*WHAT YOU WILL DO*:
Reproduce all the entries exactly.

*LISTED RECORDS*:
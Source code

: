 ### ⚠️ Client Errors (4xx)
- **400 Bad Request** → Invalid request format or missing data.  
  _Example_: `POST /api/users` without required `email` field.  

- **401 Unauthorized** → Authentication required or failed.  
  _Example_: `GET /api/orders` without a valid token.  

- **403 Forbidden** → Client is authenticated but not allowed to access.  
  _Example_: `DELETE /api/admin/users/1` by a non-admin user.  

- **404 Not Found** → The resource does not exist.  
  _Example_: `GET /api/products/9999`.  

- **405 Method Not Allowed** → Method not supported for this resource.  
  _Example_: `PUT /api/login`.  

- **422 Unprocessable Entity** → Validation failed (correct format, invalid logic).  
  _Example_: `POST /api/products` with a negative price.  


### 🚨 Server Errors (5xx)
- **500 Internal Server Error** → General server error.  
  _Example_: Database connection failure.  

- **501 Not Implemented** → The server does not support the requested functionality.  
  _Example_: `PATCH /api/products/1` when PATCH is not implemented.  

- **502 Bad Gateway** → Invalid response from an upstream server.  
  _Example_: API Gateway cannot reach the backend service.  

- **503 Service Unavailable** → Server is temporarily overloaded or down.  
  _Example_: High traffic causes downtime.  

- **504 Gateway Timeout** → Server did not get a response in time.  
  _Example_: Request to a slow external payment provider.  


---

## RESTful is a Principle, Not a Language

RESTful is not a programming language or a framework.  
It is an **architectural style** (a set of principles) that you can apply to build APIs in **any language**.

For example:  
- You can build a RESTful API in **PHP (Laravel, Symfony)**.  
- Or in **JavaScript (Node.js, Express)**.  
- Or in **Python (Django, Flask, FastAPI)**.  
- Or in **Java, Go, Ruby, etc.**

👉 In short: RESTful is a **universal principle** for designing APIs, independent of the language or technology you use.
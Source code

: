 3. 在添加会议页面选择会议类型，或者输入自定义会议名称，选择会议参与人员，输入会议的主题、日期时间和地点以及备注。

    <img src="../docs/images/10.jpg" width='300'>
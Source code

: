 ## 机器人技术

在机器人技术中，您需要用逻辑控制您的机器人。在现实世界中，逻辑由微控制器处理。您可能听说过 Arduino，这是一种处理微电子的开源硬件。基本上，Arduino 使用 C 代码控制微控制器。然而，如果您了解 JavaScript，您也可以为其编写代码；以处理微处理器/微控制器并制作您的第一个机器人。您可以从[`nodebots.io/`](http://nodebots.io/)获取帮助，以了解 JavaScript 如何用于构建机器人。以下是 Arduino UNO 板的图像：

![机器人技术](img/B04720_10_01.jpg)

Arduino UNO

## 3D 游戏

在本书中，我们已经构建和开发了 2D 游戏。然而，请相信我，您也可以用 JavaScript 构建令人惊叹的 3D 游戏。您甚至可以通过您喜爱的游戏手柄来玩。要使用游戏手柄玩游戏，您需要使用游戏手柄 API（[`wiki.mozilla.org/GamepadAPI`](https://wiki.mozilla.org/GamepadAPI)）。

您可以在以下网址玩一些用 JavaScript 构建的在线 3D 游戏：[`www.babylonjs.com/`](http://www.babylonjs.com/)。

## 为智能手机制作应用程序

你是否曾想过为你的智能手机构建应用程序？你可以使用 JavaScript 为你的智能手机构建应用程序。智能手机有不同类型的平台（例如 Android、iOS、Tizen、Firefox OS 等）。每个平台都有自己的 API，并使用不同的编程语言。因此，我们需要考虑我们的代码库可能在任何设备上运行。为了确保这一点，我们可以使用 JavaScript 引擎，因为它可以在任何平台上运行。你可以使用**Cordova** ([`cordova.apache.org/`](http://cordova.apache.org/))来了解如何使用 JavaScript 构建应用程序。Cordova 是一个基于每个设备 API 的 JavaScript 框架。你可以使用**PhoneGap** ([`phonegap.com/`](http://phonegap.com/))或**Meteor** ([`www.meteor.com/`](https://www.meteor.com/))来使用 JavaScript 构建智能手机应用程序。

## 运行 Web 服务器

*OUTPUT FOR THIS EXERCISE*:
Source code

: ### ⚠️ Client Errors (4xx)
- **400 Bad Request** → Invalid request format or missing data.  
  _Example_: `POST /api/users` without required `email` field.  

- **401 Unauthorized** → Authentication required or failed.  
  _Example_: `GET /api/orders` without a valid token.  

- **403 Forbidden** → Client is authenticated but not allowed to access.  
  _Example_: `DELETE /api/admin/users/1` by a non-admin user.  

- **404 Not Found** → The resource does not exist.  
  _Example_: `GET /api/products/9999`.  

- **405 Method Not Allowed** → Method not supported for this resource.  
  _Example_: `PUT /api/login`.  

- **422 Unprocessable Entity** → Validation failed (correct format, invalid logic).  
  _Example_: `POST /api/products` with a negative price.  


### 🚨 Server Errors (5xx)
- **500 Internal Server Error** → General server error.  
  _Example_: Database connection failure.  

- **501 Not Implemented** → The server does not support the requested functionality.  
  _Example_: `PATCH /api/products/1` when PATCH is not implemented.  

- **502 Bad Gateway** → Invalid response from an upstream server.  
  _Example_: API Gateway cannot reach the backend service.  

- **503 Service Unavailable** → Server is temporarily overloaded or down.  
  _Example_: High traffic causes downtime.  

- **504 Gateway Timeout** → Server did not get a response in time.  
  _Example_: Request to a slow external payment provider.  


---

## RESTful is a Principle, Not a Language

RESTful is not a programming language or a framework.  
It is an **architectural style** (a set of principles) that you can apply to build APIs in **any language**.

For example:  
- You can build a RESTful API in **PHP (Laravel, Symfony)**.  
- Or in **JavaScript (Node.js, Express)**.  
- Or in **Python (Django, Flask, FastAPI)**.  
- Or in **Java, Go, Ruby, etc.**

👉 In short: RESTful is a **universal principle** for designing APIs, independent of the language or technology you use.
Source code

: 3. 在添加会议页面选择会议类型，或者输入自定义会议名称，选择会议参与人员，输入会议的主题、日期时间和地点以及备注。

    <img src="../docs/images/10.jpg" width='300'>
Source code

: ## 机器人技术

在机器人技术中，您需要用逻辑控制您的机器人。在现实世界中，逻辑由微控制器处理。您可能听说过 Arduino，这是一种处理微电子的开源硬件。基本上，Arduino 使用 C 代码控制微控制器。然而，如果您了解 JavaScript，您也可以为其编写代码；以处理微处理器/微控制器并制作您的第一个机器人。您可以从[`nodebots.io/`](http://nodebots.io/)获取帮助，以了解 JavaScript 如何用于构建机器人。以下是 Arduino UNO 板的图像：

![机器人技术](img/B04720_10_01.jpg)

Arduino UNO

## 3D 游戏

在本书中，我们已经构建和开发了 2D 游戏。然而，请相信我，您也可以用 JavaScript 构建令人惊叹的 3D 游戏。您甚至可以通过您喜爱的游戏手柄来玩。要使用游戏手柄玩游戏，您需要使用游戏手柄 API（[`wiki.mozilla.org/GamepadAPI`](https://wiki.mozilla.org/GamepadAPI)）。

您可以在以下网址玩一些用 JavaScript 构建的在线 3D 游戏：[`www.babylonjs.com/`](http://www.babylonjs.com/)。

## 为智能手机制作应用程序

你是否曾想过为你的智能手机构建应用程序？你可以使用 JavaScript 为你的智能手机构建应用程序。智能手机有不同类型的平台（例如 Android、iOS、Tizen、Firefox OS 等）。每个平台都有自己的 API，并使用不同的编程语言。因此，我们需要考虑我们的代码库可能在任何设备上运行。为了确保这一点，我们可以使用 JavaScript 引擎，因为它可以在任何平台上运行。你可以使用**Cordova** ([`cordova.apache.org/`](http://cordova.apache.org/))来了解如何使用 JavaScript 构建应用程序。Cordova 是一个基于每个设备 API 的 JavaScript 框架。你可以使用**PhoneGap** ([`phonegap.com/`](http://phonegap.com/))或**Meteor** ([`www.meteor.com/`](https://www.meteor.com/))来使用 JavaScript 构建智能手机应用程序。

## 运行 Web 服务器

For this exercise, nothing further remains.